UK tech sector investment hits £13.5 billion in 2021
The sector is reportedly on course for a record year of investment, with £13.5 billion of venture capital coming into the country during the first six months of this year.
According to the country’s Digital Economy Council, along with Tech Nations, this figure is almost triple the amount made over the first six months of 2020. It is now more than France, Germany and Israel combined.
A handful of so-called 'mega' funding rounds have propelled some of the UK's brightest startups towards what is known as unicorn status. For example, virtual events platform Hopin raised more than £289 million from just a single round, cementing its status as what is being said is the fastest-growing European tech firm ever.
More than 1,400 UK tech companies have benefited from the £13.5 billion raised and the investment is more than double that achieved in the next biggest market, Germany, which has so far raised £6.2bn in 2021.

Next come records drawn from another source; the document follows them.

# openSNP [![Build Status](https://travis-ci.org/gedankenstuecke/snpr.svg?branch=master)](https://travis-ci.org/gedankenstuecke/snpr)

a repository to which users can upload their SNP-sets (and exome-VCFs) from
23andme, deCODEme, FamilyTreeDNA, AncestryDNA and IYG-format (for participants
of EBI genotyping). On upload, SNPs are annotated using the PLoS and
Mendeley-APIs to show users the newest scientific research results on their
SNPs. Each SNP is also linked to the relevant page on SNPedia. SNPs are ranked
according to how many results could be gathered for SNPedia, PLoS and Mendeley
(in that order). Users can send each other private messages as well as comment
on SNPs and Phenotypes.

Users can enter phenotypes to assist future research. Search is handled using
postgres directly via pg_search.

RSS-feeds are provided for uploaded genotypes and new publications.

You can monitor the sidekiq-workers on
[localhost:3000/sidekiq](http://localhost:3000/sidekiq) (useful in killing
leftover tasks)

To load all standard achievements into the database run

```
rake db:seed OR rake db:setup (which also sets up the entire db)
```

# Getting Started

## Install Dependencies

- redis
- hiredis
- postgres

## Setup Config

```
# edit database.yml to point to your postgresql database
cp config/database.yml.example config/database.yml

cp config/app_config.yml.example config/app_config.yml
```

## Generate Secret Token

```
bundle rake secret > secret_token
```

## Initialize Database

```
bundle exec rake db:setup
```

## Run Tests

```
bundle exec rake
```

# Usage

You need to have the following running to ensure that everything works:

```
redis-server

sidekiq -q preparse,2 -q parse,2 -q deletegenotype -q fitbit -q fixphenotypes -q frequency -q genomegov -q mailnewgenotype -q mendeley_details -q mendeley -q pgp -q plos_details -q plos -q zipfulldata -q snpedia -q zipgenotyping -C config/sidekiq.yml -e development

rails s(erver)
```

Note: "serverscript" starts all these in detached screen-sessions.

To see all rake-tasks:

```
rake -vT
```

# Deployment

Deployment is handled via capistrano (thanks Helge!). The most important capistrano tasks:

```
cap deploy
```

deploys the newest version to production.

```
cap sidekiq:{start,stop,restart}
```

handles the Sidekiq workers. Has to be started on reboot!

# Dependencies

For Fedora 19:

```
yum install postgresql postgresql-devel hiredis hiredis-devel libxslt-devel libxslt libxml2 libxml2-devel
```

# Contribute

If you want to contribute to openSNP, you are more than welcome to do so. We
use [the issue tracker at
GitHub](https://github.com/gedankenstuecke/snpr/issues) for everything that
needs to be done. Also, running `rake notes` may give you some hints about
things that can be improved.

Gerard Grech, the founding chief executive of Tech Nation commented: "The success of established companies like Darktrace and Depop show there is a clear pathway for UK tech companies to make an impact on a global scale. Here at Tech Nation we will continue to support entrepreneurs and startup founders as they grow their businesses from first investment cheque all the way to IPO."
‘Mega’ fundraising rounds
A handful of these mega fundraising rounds by leading UK tech companies have helped push the total VC raised into record territory. More than half of all rounds raised this year have been for $100m+.

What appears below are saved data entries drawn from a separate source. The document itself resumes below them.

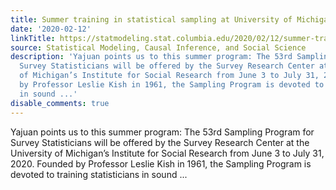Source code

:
 ```yaml
---
title: Summer training in statistical sampling at University of Michigan
date: '2020-02-12'
linkTitle: https://statmodeling.stat.columbia.edu/2020/02/12/summer-training-in-statistical-sampling-at-university-of-michigan/
source: Statistical Modeling, Causal Inference, and Social Science
description: 'Yajuan points us to this summer program: The 53rd Sampling Program for
  Survey Statisticians will be offered by the Survey Research Center at the University
  of Michigan’s Institute for Social Research from June 3 to July 31, 2020. Founded
  by Professor Leslie Kish in 1961, the Sampling Program is devoted to training statisticians
  in sound ...'
disable_comments: true
---
```

Yajuan points us to this summer program: The 53rd Sampling Program for Survey Statisticians will be offered by the Survey Research Center at the University of Michigan’s Institute for Social Research from June 3 to July 31, 2020. Founded by Professor Leslie Kish in 1961, the Sampling Program is devoted to training statisticians in sound ...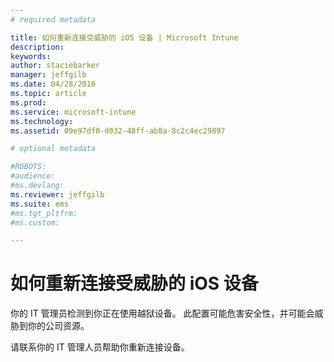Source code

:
 ```yaml
---
# required metadata

title: 如何重新连接受威胁的 iOS 设备 | Microsoft Intune
description:
keywords:
author: staciebarker
manager: jeffgilb
ms.date: 04/28/2016
ms.topic: article
ms.prod:
ms.service: microsoft-intune
ms.technology:
ms.assetid: 09e97df0-d032-48ff-ab8a-8c2c4ec29897

# optional metadata

#ROBOTS:
#audience:
#ms.devlang:
ms.reviewer: jeffgilb
ms.suite: ems
#ms.tgt_pltfrm:
#ms.custom:

---
```


# 如何重新连接受威胁的 iOS 设备
你的 IT 管理员检测到你正在使用越狱设备。 此配置可能危害安全性，并可能会威胁到你的公司资源。

请联系你的 IT 管理人员帮助你重新连接设备。



<!--HONumber=May16_HO2-->


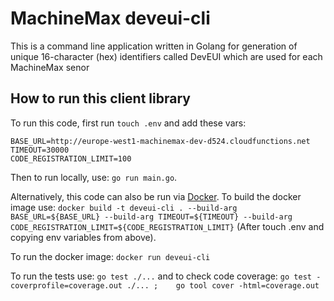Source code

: # MachineMax deveui-cli


<p>This is a command line application written in Golang for generation of unique 16-character (hex) identifiers called DevEUI which are used for each MachineMax senor</p>


## How to run this client library

To run this code, first run `touch .env` and add these vars:

```
BASE_URL=http://europe-west1-machinemax-dev-d524.cloudfunctions.net
TIMEOUT=30000
CODE_REGISTRATION_LIMIT=100
```

Then to run locally, use: `go run main.go`.


Alternatively, this code can also be run via [Docker](https://www.docker.com/). To build the docker image use: `docker build -t deveui-cli . --build-arg BASE_URL=${BASE_URL} --build-arg TIMEOUT=${TIMEOUT} --build-arg CODE_REGISTRATION_LIMIT=${CODE_REGISTRATION_LIMIT}` (After touch .env and copying env variables from above).

To run the docker image: `docker run deveui-cli`

To run the tests use: `go test ./...` and to check code coverage: `go test -coverprofile=coverage.out ./... ;    go tool cover -html=coverage.out`
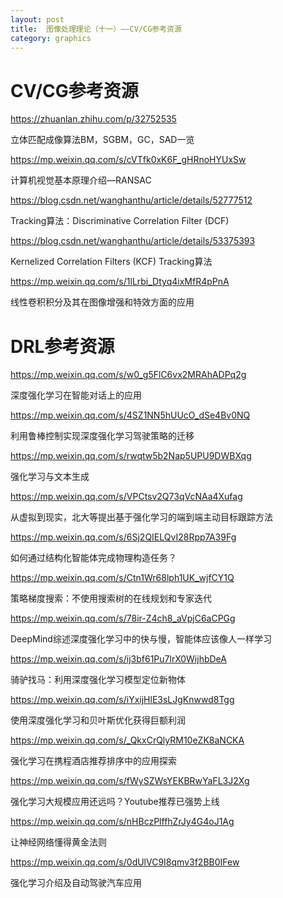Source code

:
 ```yaml
---
layout: post
title:  图像处理理论（十一）——CV/CG参考资源
category: graphics 
---
```


# CV/CG参考资源

https://zhuanlan.zhihu.com/p/32752535

立体匹配成像算法BM，SGBM，GC，SAD一览

https://mp.weixin.qq.com/s/cVTfk0xK6F_gHRnoHYUxSw

计算机视觉基本原理介绍—RANSAC

https://blog.csdn.net/wanghanthu/article/details/52777512

Tracking算法：Discriminative Correlation Filter (DCF)

https://blog.csdn.net/wanghanthu/article/details/53375393

Kernelized Correlation Filters (KCF) Tracking算法

https://mp.weixin.qq.com/s/1lLrbi_Dtyq4ixMfR4pPnA

线性卷积积分及其在图像增强和特效方面的应用

# DRL参考资源

https://mp.weixin.qq.com/s/w0_g5FlC6vx2MRAhADPq2g

深度强化学习在智能对话上的应用

https://mp.weixin.qq.com/s/4SZ1NN5hUUcO_dSe4Bv0NQ

利用鲁棒控制实现深度强化学习驾驶策略的迁移

https://mp.weixin.qq.com/s/rwqtw5b2Nap5UPU9DWBXqg

强化学习与文本生成

https://mp.weixin.qq.com/s/VPCtsv2Q73qVcNAa4Xufag

从虚拟到现实，北大等提出基于强化学习的端到端主动目标跟踪方法

https://mp.weixin.qq.com/s/6Sj2QIELQvI28Rpp7A39Fg

如何通过结构化智能体完成物理构造任务？

https://mp.weixin.qq.com/s/Ctn1Wr68lph1UK_wjfCY1Q

策略梯度搜索：不使用搜索树的在线规划和专家迭代

https://mp.weixin.qq.com/s/78ir-Z4ch8_aVpjC6aCPGg

DeepMind综述深度强化学习中的快与慢，智能体应该像人一样学习

https://mp.weixin.qq.com/s/ij3bf61Pu7lrX0WijhbDeA

骑驴找马：利用深度强化学习模型定位新物体

https://mp.weixin.qq.com/s/iYxijHlE3sLJgKnwwd8Tgg

使用深度强化学习和贝叶斯优化获得巨额利润

https://mp.weixin.qq.com/s/_QkxCrQlyRM10eZK8aNCKA

强化学习在携程酒店推荐排序中的应用探索

https://mp.weixin.qq.com/s/fWySZWsYEKBRwYaFL3J2Xg

强化学习大规模应用还远吗？Youtube推荐已强势上线

https://mp.weixin.qq.com/s/nHBczPlffhZrJy4G4oJ1Ag

让神经网络懂得黄金法则

https://mp.weixin.qq.com/s/0dUlVC9I8qmv3f2BB0IFew

强化学习介绍及自动驾驶汽车应用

Other notable ones, which are those over £72m, included neobank Revolut, which raised £577m at Series E; Cinch, the car sales platform, which raised £1bn and cybersecurity platform Snyk, which raised £289m at Series E.
As the UK gets ready to welcome the world’s investors for London Tech Week, the figures will underline the UK’s position as the leading centre of tech in Europe and the main challenger to Silicon Valley after China.
However, some investors have raised concerns the government's Digital Markets Unit will make UK startups less attractive.